### RECORDS FOR THE EXERCISE

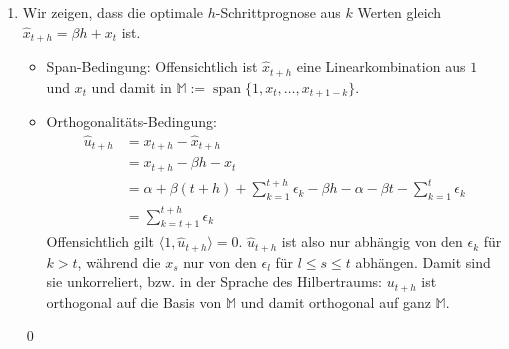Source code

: \documentclass[a4paper,11pt,notitlepage,fullpage]{article}
\DeclareMathOperator*{\spann}{span}
\begin{document}
\begin{enumerate}
\begin{enumerate}
\item Wir zeigen, dass die optimale $h$-Schrittprognose aus $k$ Werten gleich $\hat x_{t+h} = \beta h + x_t$ ist.
\begin{itemize}
\item Span-Bedingung: Offensichtlich ist $\hat x_{t+h}$ eine Linearkombination aus $1$ und $x_t$ und damit in $\mathbb M := \spann\{1, x_t, \hdots, x_{t+1-k}\}$.
\item Orthogonalitäts-Bedingung: 
\begin{align*}
\hat u_{t+h} &= x_{t+h} - \hat x_{t+h} \\
&= x_{t+h} - \beta h - x_t \\
&= \alpha + \beta (t+h) + \sum_{k=1}^{t+h}  \epsilon_k - \beta h - \alpha - \beta t - \sum_{k=1}^t \epsilon_k \\
&= \sum_{k=t+1}^{t+h} \epsilon_k
\end{align*}
Offensichtlich gilt $\langle 1, \hat u_{t+h} \rangle = 0$. $\hat u_{t+h}$ ist also nur abhängig von den $\epsilon_k$ für $k > t$, während die $x_s$ nur von den $\epsilon_l$ für $l \leq s \leq t$ abhängen. Damit sind sie unkorreliert, bzw. in der Sprache des Hilbertraums: $u_{t+h}$ ist orthogonal auf die Basis von $\mathbb M$ und damit orthogonal auf ganz $\mathbb M$.
\end{itemize}
\qed
\end{enumerate}



\end{enumerate}
\end{document}
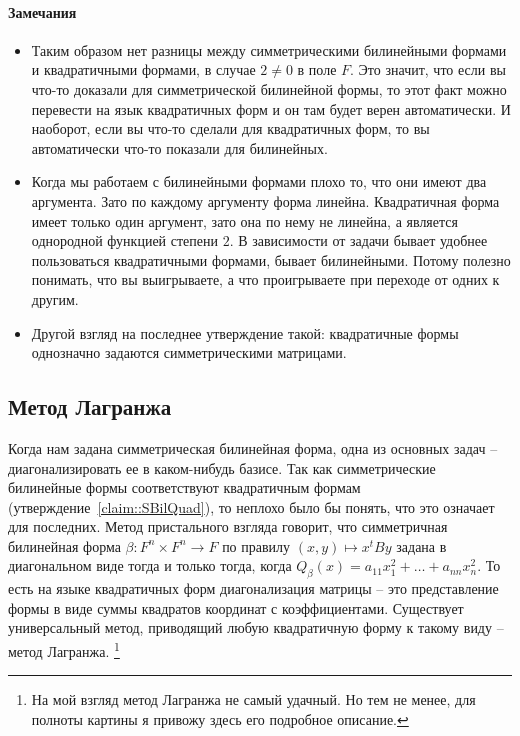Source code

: \paragraph{Замечания}

\begin{itemize}
\item Таким образом нет разницы между симметрическими билинейными формами и квадратичными формами, в случае $2 \neq 0$ в поле $F$.
Это значит, что если вы что-то доказали для симметрической билинейной формы, то этот факт можно перевести на язык квадратичных форм и он там будет верен автоматически.
И наоборот, если вы что-то сделали для квадратичных форм, то вы автоматически что-то показали для билинейных.

\item Когда мы работаем с билинейными формами плохо то, что они имеют два аргумента.
Зато по каждому аргументу форма линейна.
Квадратичная форма имеет только один аргумент, зато она по нему не линейна, а является однородной функцией степени $2$.
В зависимости от задачи бывает удобнее пользоваться квадратичными формами, бывает билинейными.
Потому полезно понимать, что вы выигрываете, а что проигрываете при переходе от одних к другим.

\item Другой взгляд на последнее утверждение такой: квадратичные формы однозначно задаются симметрическими матрицами.

\end{itemize}


\subsection{Метод Лагранжа}

Когда нам задана симметрическая билинейная форма, одна из основных задач -- диагонализировать ее в каком-нибудь базисе.
Так как симметрические билинейные формы соответствуют квадратичным формам (утверждение~\ref{claim::SBilQuad}), то неплохо было бы понять, что это означает для последних.
Метод пристального взгляда говорит, что симметричная билинейная форма $\beta\colon F^n \times F^n \to F$ по правилу $(x, y)\mapsto x^t B y$ задана в диагональном виде тогда и только тогда, когда $Q_\beta(x) = a_{11}x_1^2 + \ldots + a_{nn}x_n^2$.
То есть на языке квадратичных форм диагонализация матрицы -- это представление формы в виде суммы квадратов координат с коэффициентами.
Существует универсальный метод, приводящий любую квадратичную форму к такому виду -- метод Лагранжа.%
\footnote{На мой взгляд метод Лагранжа не самый удачный.
Но тем не менее, для полноты картины я привожу здесь его подробное описание.}

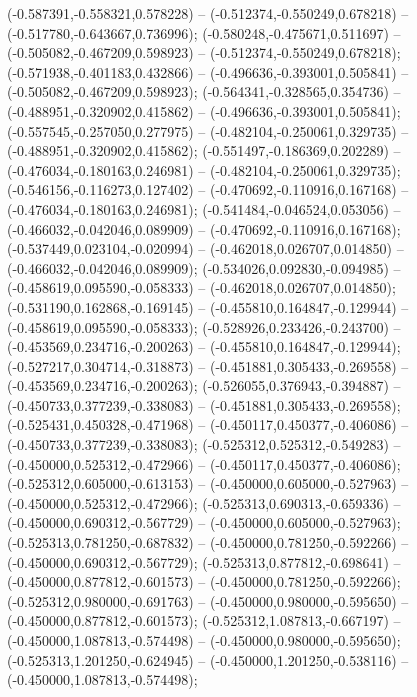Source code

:  (-0.587391,-0.558321,0.578228) -- (-0.512374,-0.550249,0.678218) -- (-0.517780,-0.643667,0.736996);
 (-0.580248,-0.475671,0.511697) -- (-0.505082,-0.467209,0.598923) -- (-0.512374,-0.550249,0.678218);
 (-0.571938,-0.401183,0.432866) -- (-0.496636,-0.393001,0.505841) -- (-0.505082,-0.467209,0.598923);
 (-0.564341,-0.328565,0.354736) -- (-0.488951,-0.320902,0.415862) -- (-0.496636,-0.393001,0.505841);
 (-0.557545,-0.257050,0.277975) -- (-0.482104,-0.250061,0.329735) -- (-0.488951,-0.320902,0.415862);
 (-0.551497,-0.186369,0.202289) -- (-0.476034,-0.180163,0.246981) -- (-0.482104,-0.250061,0.329735);
 (-0.546156,-0.116273,0.127402) -- (-0.470692,-0.110916,0.167168) -- (-0.476034,-0.180163,0.246981);
 (-0.541484,-0.046524,0.053056) -- (-0.466032,-0.042046,0.089909) -- (-0.470692,-0.110916,0.167168);
 (-0.537449,0.023104,-0.020994) -- (-0.462018,0.026707,0.014850) -- (-0.466032,-0.042046,0.089909);
 (-0.534026,0.092830,-0.094985) -- (-0.458619,0.095590,-0.058333) -- (-0.462018,0.026707,0.014850);
 (-0.531190,0.162868,-0.169145) -- (-0.455810,0.164847,-0.129944) -- (-0.458619,0.095590,-0.058333);
 (-0.528926,0.233426,-0.243700) -- (-0.453569,0.234716,-0.200263) -- (-0.455810,0.164847,-0.129944);
 (-0.527217,0.304714,-0.318873) -- (-0.451881,0.305433,-0.269558) -- (-0.453569,0.234716,-0.200263);
 (-0.526055,0.376943,-0.394887) -- (-0.450733,0.377239,-0.338083) -- (-0.451881,0.305433,-0.269558);
 (-0.525431,0.450328,-0.471968) -- (-0.450117,0.450377,-0.406086) -- (-0.450733,0.377239,-0.338083);
 (-0.525312,0.525312,-0.549283) -- (-0.450000,0.525312,-0.472966) -- (-0.450117,0.450377,-0.406086);
 (-0.525312,0.605000,-0.613153) -- (-0.450000,0.605000,-0.527963) -- (-0.450000,0.525312,-0.472966);
 (-0.525313,0.690313,-0.659336) -- (-0.450000,0.690312,-0.567729) -- (-0.450000,0.605000,-0.527963);
 (-0.525313,0.781250,-0.687832) -- (-0.450000,0.781250,-0.592266) -- (-0.450000,0.690312,-0.567729);
 (-0.525313,0.877812,-0.698641) -- (-0.450000,0.877812,-0.601573) -- (-0.450000,0.781250,-0.592266);
 (-0.525312,0.980000,-0.691763) -- (-0.450000,0.980000,-0.595650) -- (-0.450000,0.877812,-0.601573);
 (-0.525312,1.087813,-0.667197) -- (-0.450000,1.087813,-0.574498) -- (-0.450000,0.980000,-0.595650);
 (-0.525313,1.201250,-0.624945) -- (-0.450000,1.201250,-0.538116) -- (-0.450000,1.087813,-0.574498);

### YOUR INSTRUCTIONS
Please return each line of the listing above that contains "билинейная".

### ANSWER TO THE PROBLEM
Когда нам задана симметрическая билинейная форма, одна из основных задач -- диагонализировать ее в каком-нибудь базисе.
Метод пристального взгляда говорит, что симметричная билинейная форма $\beta\colon F^n \times F^n \to F$ по правилу $(x, y)\mapsto x^t B y$ задана в диагональном виде тогда и только тогда, когда $Q_\beta(x) = a_{11}x_1^2 + \ldots + a_{nn}x_n^2$.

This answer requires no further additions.